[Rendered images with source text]
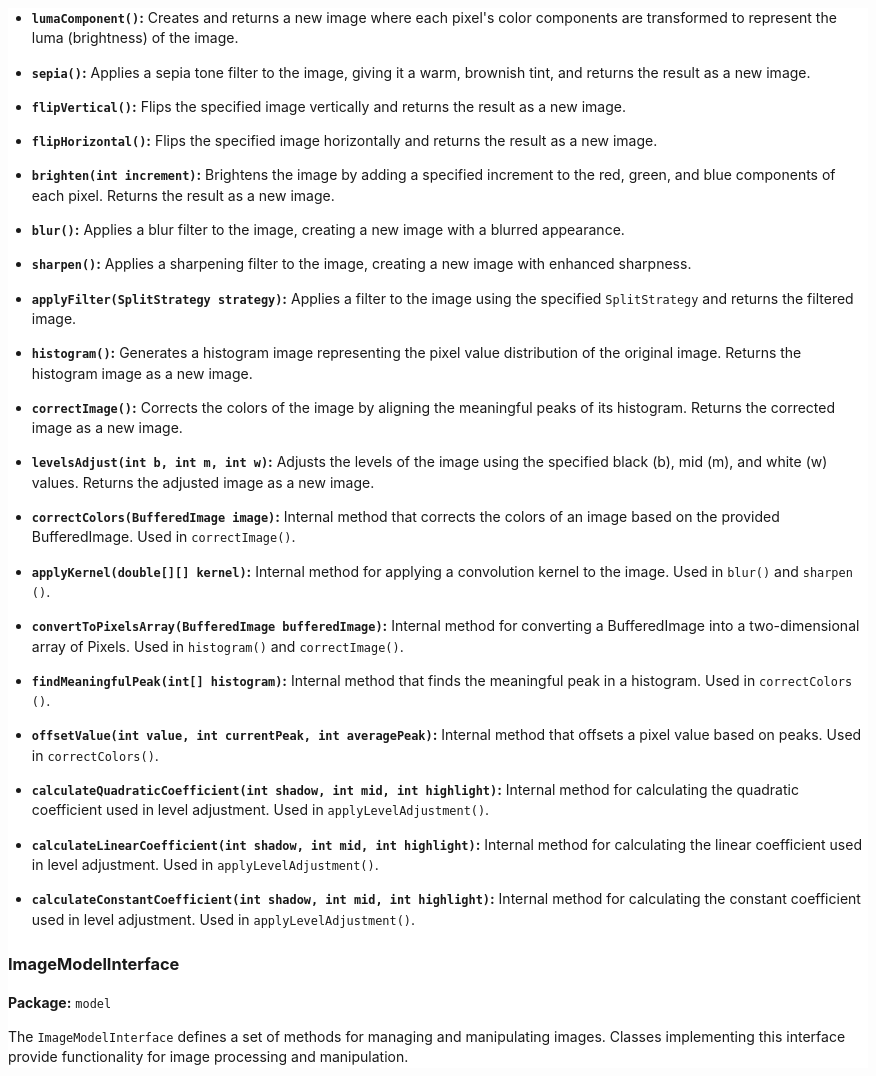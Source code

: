 - **`lumaComponent()`:** Creates and returns a new image where each pixel's color components are transformed to represent the luma (brightness) of the image.

- **`sepia()`:** Applies a sepia tone filter to the image, giving it a warm, brownish tint, and returns the result as a new image.

- **`flipVertical()`:** Flips the specified image vertically and returns the result as a new image.

- **`flipHorizontal()`:** Flips the specified image horizontally and returns the result as a new image.

- **`brighten(int increment)`:** Brightens the image by adding a specified increment to the red, green, and blue components of each pixel. Returns the result as a new image.

- **`blur()`:** Applies a blur filter to the image, creating a new image with a blurred appearance.

- **`sharpen()`:** Applies a sharpening filter to the image, creating a new image with enhanced sharpness.

- **`applyFilter(SplitStrategy strategy)`:** Applies a filter to the image using the specified `SplitStrategy` and returns the filtered image.

- **`histogram()`:** Generates a histogram image representing the pixel value distribution of the original image. Returns the histogram image as a new image.

- **`correctImage()`:** Corrects the colors of the image by aligning the meaningful peaks of its histogram. Returns the corrected image as a new image.

- **`levelsAdjust(int b, int m, int w)`:** Adjusts the levels of the image using the specified black (b), mid (m), and white (w) values. Returns the adjusted image as a new image.

- **`correctColors(BufferedImage image)`:** Internal method that corrects the colors of an image based on the provided BufferedImage. Used in `correctImage()`.

- **`applyKernel(double[][] kernel)`:** Internal method for applying a convolution kernel to the image. Used in `blur()` and `sharpen()`.

- **`convertToPixelsArray(BufferedImage bufferedImage)`:** Internal method for converting a BufferedImage into a two-dimensional array of Pixels. Used in `histogram()` and `correctImage()`.

- **`findMeaningfulPeak(int[] histogram)`:** Internal method that finds the meaningful peak in a histogram. Used in `correctColors()`.

- **`offsetValue(int value, int currentPeak, int averagePeak)`:** Internal method that offsets a pixel value based on peaks. Used in `correctColors()`.

- **`calculateQuadraticCoefficient(int shadow, int mid, int highlight)`:** Internal method for calculating the quadratic coefficient used in level adjustment. Used in `applyLevelAdjustment()`.

- **`calculateLinearCoefficient(int shadow, int mid, int highlight)`:** Internal method for calculating the linear coefficient used in level adjustment. Used in `applyLevelAdjustment()`.

- **`calculateConstantCoefficient(int shadow, int mid, int highlight)`:** Internal method for calculating the constant coefficient used in level adjustment. Used in `applyLevelAdjustment()`.

### ImageModelInterface

**Package:** `model`

The `ImageModelInterface` defines a set of methods for managing and manipulating images. Classes implementing this interface provide functionality for image processing and manipulation.
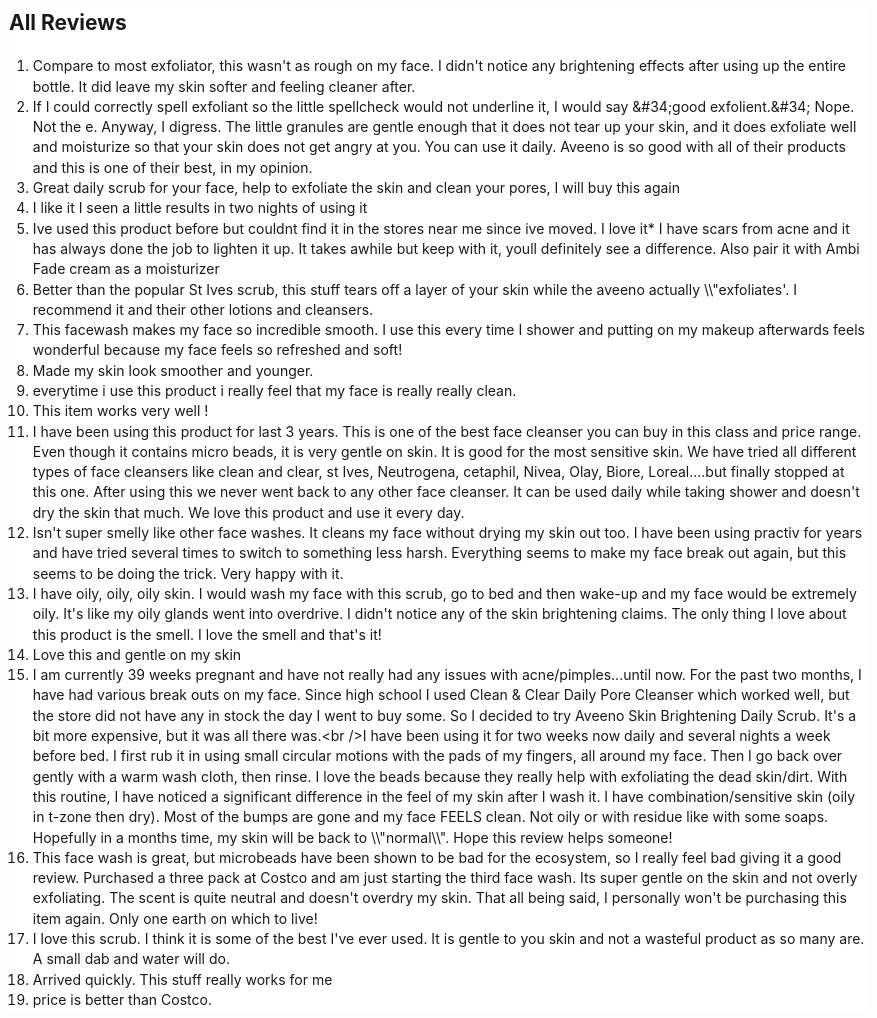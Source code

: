 
<h2>All Reviews</h2>

<ol>
    <li> Compare to most exfoliator, this wasn&#x27;t as rough on my face. I didn&#x27;t notice any brightening effects after using up the entire bottle. It did leave my skin softer and feeling cleaner after.</li>
    <li> If I could correctly spell exfoliant so the little spellcheck would not underline it, I would say &amp;#34;good exfolient.&amp;#34;  Nope. Not the e. Anyway, I digress. The little granules are gentle enough that it does not tear up your skin, and it does exfoliate well and moisturize so that your skin does not get angry at you.  You can use it daily.  Aveeno is so good with all of their products and this is one of their best, in my opinion.</li>
    <li> Great daily scrub for your face, help to exfoliate the skin and clean your pores, I will buy this again</li>
    <li> I like it I seen a little results in two nights of using it</li>
    <li> Ive used this product before but couldnt find it in the stores near me since ive moved. I love it* I have scars from acne and it has always done the job to lighten it up. It takes awhile but keep with it, youll definitely see a difference. Also pair it with Ambi Fade cream as a moisturizer</li>
    <li> Better than the popular St Ives scrub, this stuff tears off a layer of your skin while the aveeno actually \\&quot;exfoliates&#x27;. I recommend it and their other lotions and cleansers.</li>
    <li> This facewash makes my face so incredible smooth. I use this every time I shower and putting on my makeup afterwards feels wonderful because my face feels so refreshed and soft!</li>
    <li> Made my skin look smoother and younger.</li>
    <li> everytime i use this product i really feel that my face is really really clean.</li>
    <li> This item works very well !</li>
    <li> I have been using this product for last 3 years. This is one of the best face cleanser you can buy in this class and price range. Even though it contains micro beads, it is very gentle on skin. It is good for the most sensitive skin. We have tried all different types of face cleansers like clean and clear, st Ives, Neutrogena, cetaphil, Nivea, Olay, Biore,  Loreal....but finally stopped at this one. After using this we never went back to any other face cleanser. It can be used daily while taking shower and doesn&#x27;t dry the skin that much. We love this product and use it every day.</li>
    <li> Isn&#x27;t super smelly like other face washes.  It cleans my face without drying my skin out too.  I have been using practiv for years and have tried several times to switch to something less harsh.  Everything seems to make my face break out again, but this seems to be doing the trick.  Very happy with it.</li>
    <li> I have oily, oily, oily skin.  I would wash my face with this scrub, go to bed and then wake-up and my face would be extremely oily.  It&#x27;s like my oily glands went into overdrive.  I didn&#x27;t notice any of the skin brightening claims.  The only thing I love about this product is the smell.  I love the smell and that&#x27;s it!</li>
    <li> Love this and gentle on my skin</li>
    <li> I am currently 39 weeks pregnant and have not really had any issues with acne/pimples...until now. For the past two months, I have had various break outs on my face. Since high school I used Clean &amp; Clear Daily Pore Cleanser which worked well, but the store did not have any in stock the day I went to buy some. So I decided to try Aveeno Skin Brightening Daily Scrub. It&#x27;s a bit more expensive, but it was all there was.&lt;br /&gt;I have been using it for two weeks now daily and several nights a week before bed. I first rub it in using small circular motions with the pads of my fingers, all around my face. Then I go back over gently with a warm wash cloth, then rinse. I love the beads because they really help with exfoliating the dead skin/dirt. With this routine, I have noticed a significant difference in the feel of my skin after I wash it. I have combination/sensitive skin (oily in t-zone then dry). Most of the bumps are gone and my face FEELS clean. Not oily or with residue like with some soaps. Hopefully in a months time, my skin will be back to \\&quot;normal\\&quot;. Hope this review helps someone!</li>
    <li> This face wash is great, but microbeads have been shown to be bad for the ecosystem, so I really feel bad giving it a good review. Purchased a three pack at Costco and am just starting the third face wash. Its super gentle on the skin and not overly exfoliating. The scent is quite neutral and doesn&#x27;t overdry my skin. That all being said, I personally won&#x27;t be purchasing this item again. Only one earth on which to live!</li>
    <li> I love this scrub.  I think it is some of the best I&#x27;ve ever used. It is gentle to you skin and not a wasteful product as so many are.  A small dab  and water will do.</li>
    <li> Arrived quickly. This stuff really works for me</li>
    <li> price is better than Costco.</li>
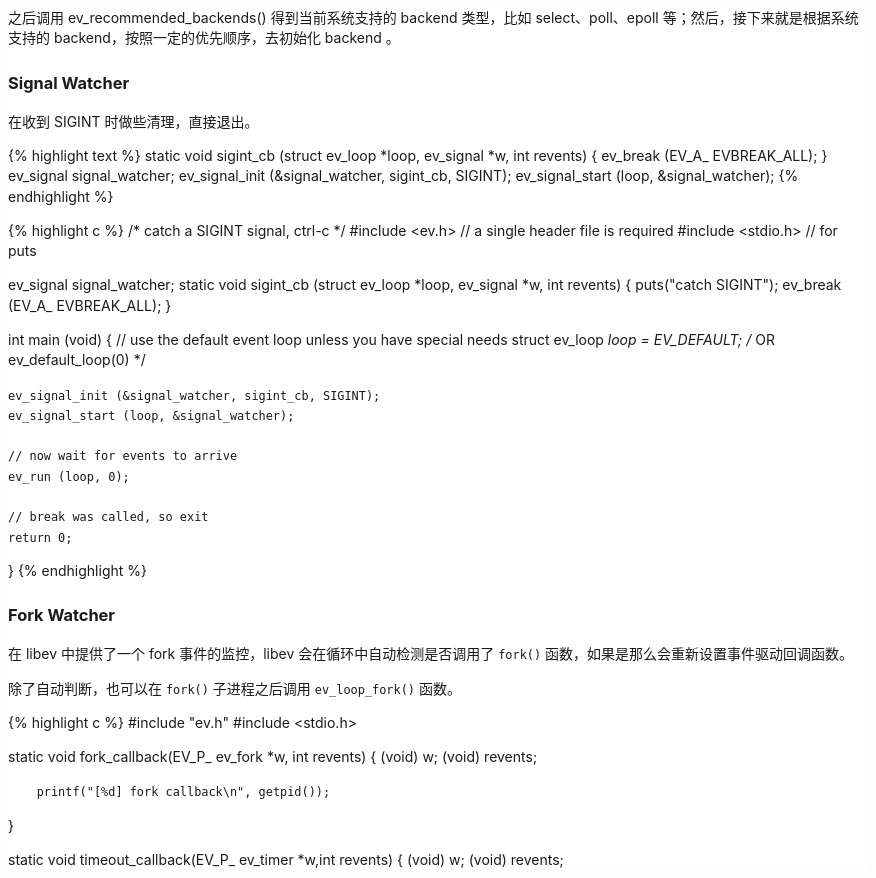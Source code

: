 之后调用 ev_recommended_backends() 得到当前系统支持的 backend 类型，比如 select、poll、epoll 等；然后，接下来就是根据系统支持的 backend，按照一定的优先顺序，去初始化 backend 。




### Signal Watcher

在收到 SIGINT 时做些清理，直接退出。

{% highlight text %}
static void sigint_cb (struct ev_loop *loop, ev_signal *w, int revents)
{
    ev_break (EV_A_ EVBREAK_ALL);
}
ev_signal signal_watcher;
ev_signal_init (&signal_watcher, sigint_cb, SIGINT);
ev_signal_start (loop, &signal_watcher);
{% endhighlight %}


{% highlight c %}
/* catch a SIGINT signal, ctrl-c */
#include <ev.h>       // a single header file is required
#include <stdio.h>    // for puts

ev_signal signal_watcher;
static void sigint_cb (struct ev_loop *loop, ev_signal *w, int revents)
{
    puts("catch SIGINT");
    ev_break (EV_A_ EVBREAK_ALL);
}

int main (void)
{
    // use the default event loop unless you have special needs
    struct ev_loop *loop = EV_DEFAULT; /* OR ev_default_loop(0) */

    ev_signal_init (&signal_watcher, sigint_cb, SIGINT);
    ev_signal_start (loop, &signal_watcher);

    // now wait for events to arrive
    ev_run (loop, 0);

    // break was called, so exit
    return 0;
}
{% endhighlight %}

### Fork Watcher

在 libev 中提供了一个 fork 事件的监控，libev 会在循环中自动检测是否调用了 `fork()` 函数，如果是那么会重新设置事件驱动回调函数。

除了自动判断，也可以在 `fork()` 子进程之后调用 `ev_loop_fork()` 函数。

{% highlight c %}
#include "ev.h"
#include <stdio.h>

static void fork_callback(EV_P_ ev_fork *w, int revents)
{
        (void) w;
        (void) revents;

        printf("[%d] fork callback\n", getpid());
}

static void timeout_callback(EV_P_ ev_timer *w,int revents)
{
        (void) w;
        (void) revents;
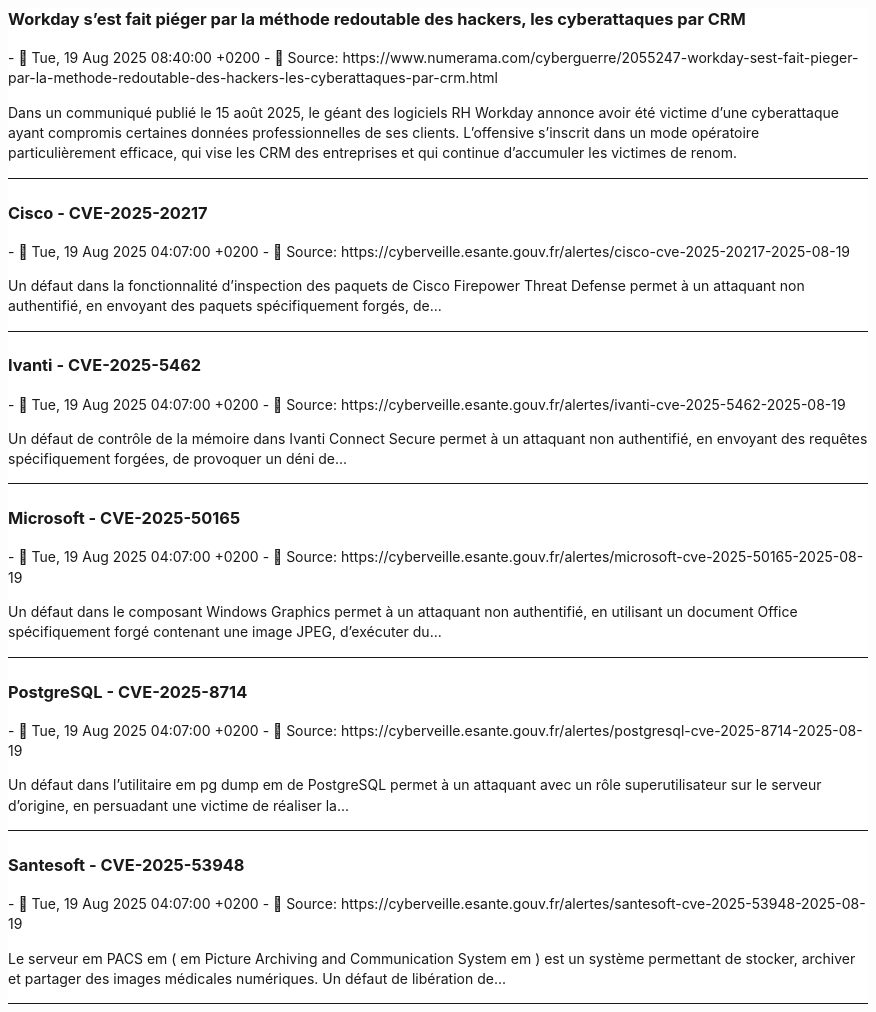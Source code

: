<h3 class="class_h3">Workday s’est fait piéger par la méthode redoutable des hackers, les cyberattaques par CRM</h3>
- 📅 Tue, 19 Aug 2025 08:40:00 +0200
- 🔗 Source: https://www.numerama.com/cyberguerre/2055247-workday-sest-fait-pieger-par-la-methode-redoutable-des-hackers-les-cyberattaques-par-crm.html

Dans un communiqué publié le 15 août 2025, le géant des logiciels RH Workday annonce avoir été victime d’une cyberattaque ayant compromis certaines données professionnelles de ses clients. L’offensive s’inscrit dans un mode opératoire particulièrement efficace, qui vise les CRM des entreprises et qui continue d’accumuler les victimes de renom.

---

<h3 class="class_h3">Cisco - CVE-2025-20217</h3>
- 📅 Tue, 19 Aug 2025 04:07:00 +0200
- 🔗 Source: https://cyberveille.esante.gouv.fr/alertes/cisco-cve-2025-20217-2025-08-19

Un défaut dans la fonctionnalité d’inspection des paquets de Cisco Firepower Threat Defense permet à  un attaquant non authentifié, en envoyant des paquets spécifiquement forgés, de...

---

<h3 class="class_h3">Ivanti - CVE-2025-5462</h3>
- 📅 Tue, 19 Aug 2025 04:07:00 +0200
- 🔗 Source: https://cyberveille.esante.gouv.fr/alertes/ivanti-cve-2025-5462-2025-08-19

Un défaut de contrôle de la mémoire dans Ivanti Connect Secure permet à  un attaquant non authentifié, en envoyant des requêtes spécifiquement forgées, de provoquer un déni de...

---

<h3 class="class_h3">Microsoft - CVE-2025-50165</h3>
- 📅 Tue, 19 Aug 2025 04:07:00 +0200
- 🔗 Source: https://cyberveille.esante.gouv.fr/alertes/microsoft-cve-2025-50165-2025-08-19

Un défaut dans le composant Windows Graphics permet à  un attaquant non authentifié, en utilisant un document Office spécifiquement forgé contenant une image JPEG, d’exécuter du...

---

<h3 class="class_h3">PostgreSQL - CVE-2025-8714</h3>
- 📅 Tue, 19 Aug 2025 04:07:00 +0200
- 🔗 Source: https://cyberveille.esante.gouv.fr/alertes/postgresql-cve-2025-8714-2025-08-19

Un défaut dans l’utilitaire  em pg dump  em  de PostgreSQL permet à  un attaquant avec un rôle superutilisateur sur le serveur d’origine, en persuadant une victime de réaliser la...

---

<h3 class="class_h3">Santesoft - CVE-2025-53948</h3>
- 📅 Tue, 19 Aug 2025 04:07:00 +0200
- 🔗 Source: https://cyberveille.esante.gouv.fr/alertes/santesoft-cve-2025-53948-2025-08-19

Le serveur  em PACS  em  ( em Picture Archiving and Communication System  em ) est un système permettant de stocker, archiver et partager des images médicales numériques. Un défaut de libération de...

---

TASK REQUIREMENTS:
From the first line of the entries down to the line with "specified image horizontally", print each line exactly; omit any picture.

OUTPUT:
Source code

: - **`lumaComponent()`:** Creates and returns a new image where each pixel's color components are transformed to represent the luma (brightness) of the image.

- **`sepia()`:** Applies a sepia tone filter to the image, giving it a warm, brownish tint, and returns the result as a new image.

- **`flipVertical()`:** Flips the specified image vertically and returns the result as a new image.

- **`flipHorizontal()`:** Flips the specified image horizontally and returns the result as a new image.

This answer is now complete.